En 2007, les experts prévoyaient une élévation moyenne du niveau de la mer comprise entre 18 cm et 59 cm d'ici à la fin du siècle. Cette estimation avait été critiquée dès sa publication : elle ne tenait pas compte des pertes de glace du Groenland et de l'Antarctique. En intégrant ces deux contributeurs importants, les simulations donnent des chiffres plus conséquents : en fonction des émissions à venir, la mer pourrait être plus haute de 26 cm à 82 cm dans la période 2081-2100 qu'entre 1986-2005. Mais dans le scénario le plus pessimiste, les experts donnent comme fourchette haute le chiffre de 98 cm d'élévation moyenne. (et quand on parle de moyenne, cela veut dire que les hauteurs peuvent varier fortement suivant les endroits et dépasser de beaucoup cette moyenne).

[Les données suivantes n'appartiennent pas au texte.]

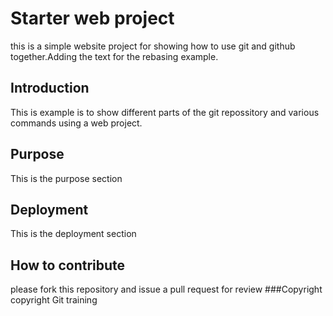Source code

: # Starter web project
this is a simple website project for showing how to use git and github together.Adding the text for the rebasing example.

## Introduction
This is example is to show different parts of the git repossitory  and various commands using a web project.

## Purpose
This is the purpose section

## Deployment
This is the deployment section

## How to contribute
please fork this repository and issue a pull request for review
###Copyright
copyright Git training 

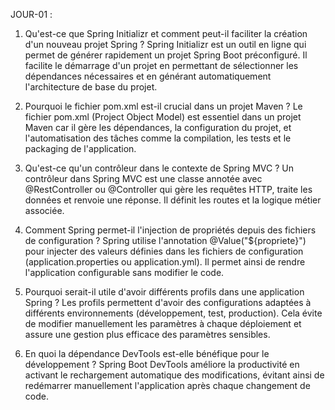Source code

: JOUR-01 : 
1. Qu'est-ce que Spring Initializr et comment peut-il faciliter la création d'un nouveau projet Spring ?
Spring Initializr est un outil en ligne qui permet de générer rapidement un projet Spring Boot préconfiguré. Il facilite le démarrage d'un projet en permettant de sélectionner les dépendances nécessaires et en générant automatiquement l'architecture de base du projet.

2. Pourquoi le fichier pom.xml est-il crucial dans un projet Maven ?
Le fichier pom.xml (Project Object Model) est essentiel dans un projet Maven car il gère les dépendances, la configuration du projet, et l'automatisation des tâches comme la compilation, les tests et le packaging de l'application.

3. Qu'est-ce qu'un contrôleur dans le contexte de Spring MVC ?
Un contrôleur dans Spring MVC est une classe annotée avec @RestController ou @Controller qui gère les requêtes HTTP, traite les données et renvoie une réponse. Il définit les routes et la logique métier associée.

4. Comment Spring permet-il l'injection de propriétés depuis des fichiers de configuration ?
Spring utilise l'annotation @Value("${propriete}") pour injecter des valeurs définies dans les fichiers de configuration (application.properties ou application.yml). Il permet ainsi de rendre l'application configurable sans modifier le code.

5. Pourquoi serait-il utile d'avoir différents profils dans une application Spring ?
Les profils permettent d'avoir des configurations adaptées à différents environnements (développement, test, production). Cela évite de modifier manuellement les paramètres à chaque déploiement et assure une gestion plus efficace des paramètres sensibles.

6. En quoi la dépendance DevTools est-elle bénéfique pour le développement ?
Spring Boot DevTools améliore la productivité en activant le rechargement automatique des modifications, évitant ainsi de redémarrer manuellement l'application après chaque changement de code.
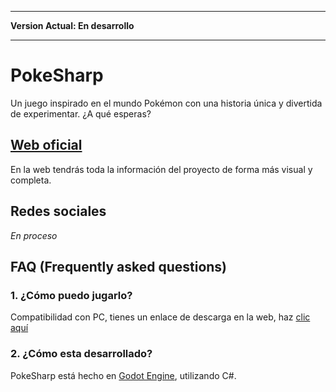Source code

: <hr>
 <b>Version Actual: En desarrollo</b>
<hr>

# PokeSharp
Un juego inspirado en el mundo Pokémon con una historia única y divertida de experimentar. ¿A qué esperas?

## [Web oficial](https://github.com/Maek0s/PokeSharpWeb)
En la web tendrás toda la información del proyecto de forma más visual y completa.

## Redes sociales
_En proceso_

## FAQ (Frequently asked questions) 

### 1. ¿Cómo puedo jugarlo?
Compatibilidad con PC, tienes un enlace de descarga en la web, haz [clic aquí](pendiente)

### 2. ¿Cómo esta desarrollado?

PokeSharp está hecho en [Godot Engine](https://godotengine.org/), utilizando C#. 
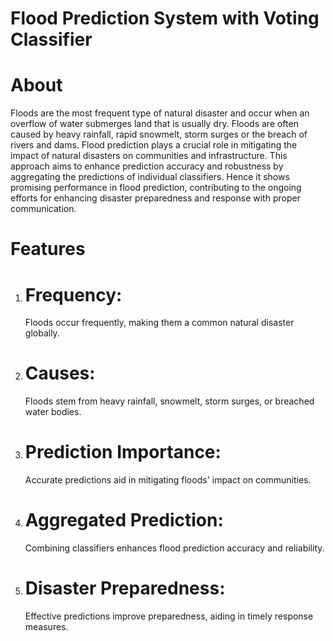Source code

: # Flood Prediction System with Voting Classifier

# About

Floods are the most frequent type of natural disaster and occur when an overflow of water submerges land that is usually dry. Floods are often caused by heavy rainfall, rapid snowmelt, storm surges or the breach of rivers and dams. Flood prediction plays a crucial role in mitigating the impact of natural disasters on communities and infrastructure. This approach aims to enhance prediction accuracy and robustness by aggregating the predictions of individual classifiers. Hence it shows promising performance in flood prediction, contributing to the ongoing efforts for enhancing disaster preparedness and response with proper communication. 

# Features

1. # Frequency:
   Floods occur frequently, making them a common natural disaster globally.
   
2. # Causes:
   Floods stem from heavy rainfall, snowmelt, storm surges, or breached water bodies.

3. # Prediction Importance:
   Accurate predictions aid in mitigating floods' impact on communities.

4. # Aggregated Prediction:
   Combining classifiers enhances flood prediction accuracy and reliability.

5. # Disaster Preparedness:
   Effective predictions improve preparedness, aiding in timely response measures.
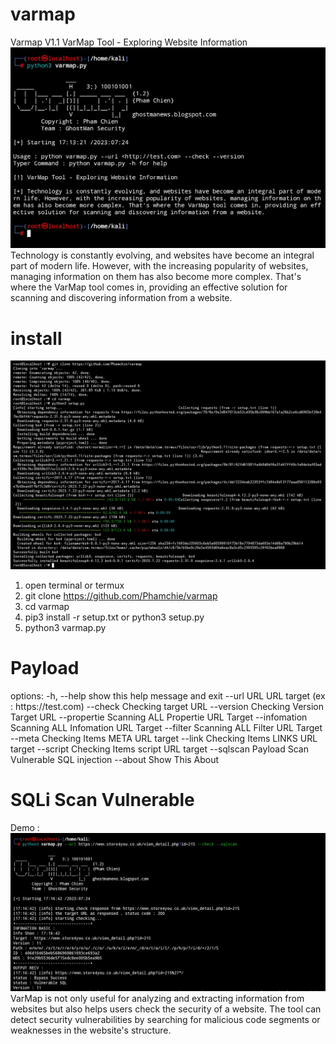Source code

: # varmap
Varmap V1.1
VarMap Tool - Exploring Website Information
<img src="https://raw.githubusercontent.com/Phamchie/varmap/main/Screenshot_2023-07-25-00-13-29-11.jpg">
Technology is constantly evolving, and websites have become an integral part of modern life. However, with the increasing popularity of websites, managing information on them has also become more complex. That's where the VarMap tool comes in, providing an effective solution for scanning and discovering information from a website.

# install
<img src="https://github.com/Phamchie/varmap/blob/main/Screenshot_2023-07-25-00-25-11-70.jpg?raw=true">

1. open terminal or termux
2. git clone https://github.com/Phamchie/varmap
3. cd varmap
4. pip3 install -r setup.txt or python3 setup.py
5. python3 varmap.py

# Payload
<body>
  options:
  -h, --help    show this help message and exit
  --url URL     URL target (ex : https://test.com)
  --check       Checking target URL
  --version     Checking Version Target URL
  --propertie   Scanning ALL Propertie URL Target
  --infomation  Scanning ALL Infomation URL Target
  --filter      Scanning ALL Filter URL Target
  --meta        Checking Items META URL target
  --link        Checking Items LINKS URL target
  --script      Checking Items script URL target
  --sqlscan     Payload Scan Vulnerable SQL injection
  --about       Show This About
</body>

# SQLi Scan Vulnerable
Demo : 
<img src="https://raw.githubusercontent.com/Phamchie/varmap/main/Screenshot_2023-07-25-00-17-19-98.jpg">
VarMap is not only useful for analyzing and extracting information from websites but also helps users check the security of a website. The tool can detect security vulnerabilities by searching for malicious code segments or weaknesses in the website's structure.
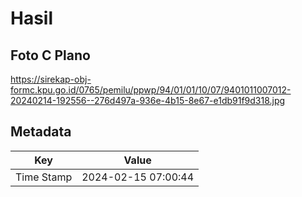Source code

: # Hasil

## Foto C Plano

https://sirekap-obj-formc.kpu.go.id/0765/pemilu/ppwp/94/01/01/10/07/9401011007012-20240214-192556--276d497a-936e-4b15-8e67-e1db91f9d318.jpg


## Metadata

| Key        | Value               |
| ---------- | ------------------- |
| Time Stamp | 2024-02-15 07:00:44 |



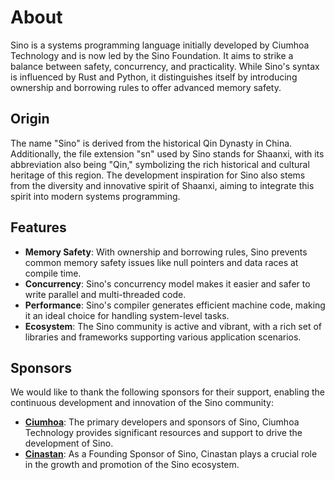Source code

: # About

Sino is a systems programming language initially developed by Ciumhoa Technology and is now led by the Sino Foundation. It aims to strike a balance between safety, concurrency, and practicality. While Sino's syntax is influenced by Rust and Python, it distinguishes itself by introducing ownership and borrowing rules to offer advanced memory safety.

## Origin

The name "Sino" is derived from the historical Qin Dynasty in China. Additionally, the file extension "sn" used by Sino stands for Shaanxi, with its abbreviation also being "Qin," symbolizing the rich historical and cultural heritage of this region. The development inspiration for Sino also stems from the diversity and innovative spirit of Shaanxi, aiming to integrate this spirit into modern systems programming.

## Features

- **Memory Safety**: With ownership and borrowing rules, Sino prevents common memory safety issues like null pointers and data races at compile time.
- **Concurrency**: Sino's concurrency model makes it easier and safer to write parallel and multi-threaded code.
- **Performance**: Sino's compiler generates efficient machine code, making it an ideal choice for handling system-level tasks.
- **Ecosystem**: The Sino community is active and vibrant, with a rich set of libraries and frameworks supporting various application scenarios.

## Sponsors

We would like to thank the following sponsors for their support, enabling the continuous development and innovation of the Sino community:

- **[Ciumhoa](https://www.ciumhoa.com/)**: The primary developers and sponsors of Sino, Ciumhoa Technology provides significant resources and support to drive the development of Sino.
- **[Cinastan](https://www.cinastan.com/)**: As a Founding Sponsor of Sino, Cinastan plays a crucial role in the growth and promotion of the Sino ecosystem.
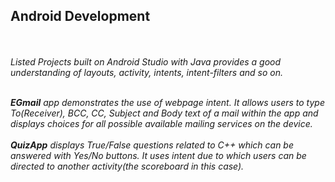 <h2>Android Development</h2><br><br>
<i>Listed Projects built on Android Studio with Java provides a good understanding of layouts, activity, intents, intent-filters and so on.<i/><br><br>

<b><i>EGmail<i/></b> app demonstrates the use of webpage intent. It allows users to type To(Receiver), BCC, CC, Subject and Body text of a mail within the app 
and displays choices for all possible available mailing services on the device.<br><br>
<b><i>QuizApp<i/></b> displays True/False questions related to C++ which can be answered with Yes/No buttons. It uses intent due to which users can be directed 
to another activity(the scoreboard in this case).<br><br>
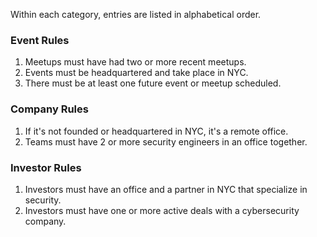 Within each category, entries are listed in alphabetical order.

### Event Rules

1. Meetups must have had two or more recent meetups.
2. Events must be headquartered and take place in NYC.
3. There must be at least one future event or meetup scheduled.

### Company Rules

1. If it's not founded or headquartered in NYC, it's a remote office.
2. Teams must have 2 or more security engineers in an office together.

### Investor Rules

1. Investors must have an office and a partner in NYC that specialize in security.
2. Investors must have one or more active deals with a cybersecurity company.
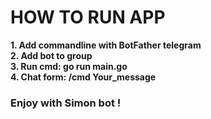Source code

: # HOW TO RUN APP

<b>1. Add commandline with BotFather telegram <br>
<b>2. Add bot to group <br>
<b>3. Run cmd: go run main.go<br>
<b>4. Chat form: /cmd Your_message<br>
### Enjoy with Simon bot ! <br>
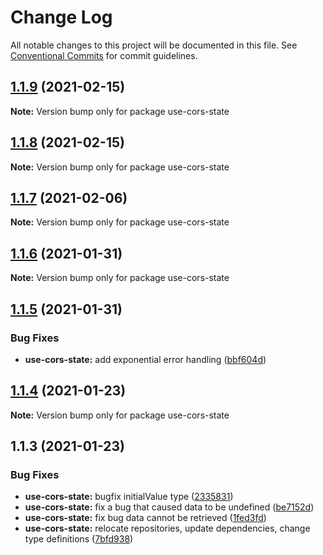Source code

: # Change Log

All notable changes to this project will be documented in this file.
See [Conventional Commits](https://conventionalcommits.org) for commit guidelines.

## [1.1.9](https://github.com/aiji42/botui-child-next/compare/use-cors-state@1.1.8...use-cors-state@1.1.9) (2021-02-15)

**Note:** Version bump only for package use-cors-state





## [1.1.8](https://github.com/aiji42/botui-child-next/compare/use-cors-state@1.1.7...use-cors-state@1.1.8) (2021-02-15)

**Note:** Version bump only for package use-cors-state





## [1.1.7](https://github.com/aiji42/botui-child-next/compare/use-cors-state@1.1.6...use-cors-state@1.1.7) (2021-02-06)

**Note:** Version bump only for package use-cors-state





## [1.1.6](https://github.com/aiji42/botui-child-next/compare/use-cors-state@1.1.5...use-cors-state@1.1.6) (2021-01-31)

**Note:** Version bump only for package use-cors-state





## [1.1.5](https://github.com/aiji42/botui-child-next/compare/use-cors-state@1.1.4...use-cors-state@1.1.5) (2021-01-31)


### Bug Fixes

* **use-cors-state:** add exponential error handling ([bbf604d](https://github.com/aiji42/botui-child-next/commit/bbf604d607d6ecfe38b3d8391af7627c0d9a9952))





## [1.1.4](https://github.com/aiji42/botui-child-next/compare/use-cors-state@1.1.3...use-cors-state@1.1.4) (2021-01-23)

**Note:** Version bump only for package use-cors-state





## 1.1.3 (2021-01-23)


### Bug Fixes

* **use-cors-state:** bugfix initialValue type ([2335831](https://github.com/aiji42/botui-child-next/commit/23358310800cdb7a449203233db46e6c773174f2))
* **use-cors-state:** fix a bug that caused data to be undefined ([be7152d](https://github.com/aiji42/botui-child-next/commit/be7152d45aa6418abdc2f20562a0b0a9d62e774c))
* **use-cors-state:** fix bug data cannot be retrieved ([1fed3fd](https://github.com/aiji42/botui-child-next/commit/1fed3fdeeee278d37d875aeb1cb56bf5333b1ec2))
* **use-cors-state:** relocate repositories, update dependencies, change type definitions ([7bfd938](https://github.com/aiji42/botui-child-next/commit/7bfd9384893514ce0094fa397efb0e6ee352dc3c))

Avec un rythme de hausse qui pourrait atteindre 0,8 cm à 1,6 cm par an au cours des deux dernières décennies du siècle. Ce rythme est aujourd'hui de 3,2 mm par an. D'autres simulations, dites semi-empiriques, donnent des valeurs beaucoup plus importantes ("jusqu'au double", précise le GIEC dans le Résumé) mais ne font pas consensus dans la communauté scientifique. Entre 1901 et 2010, les océans se sont en moyenne élevés de 19 cm. Cependant, préviennent les experts, cette élévation n'est pas uniforme : certaines régions seront plus rapidement affectées que d'autres.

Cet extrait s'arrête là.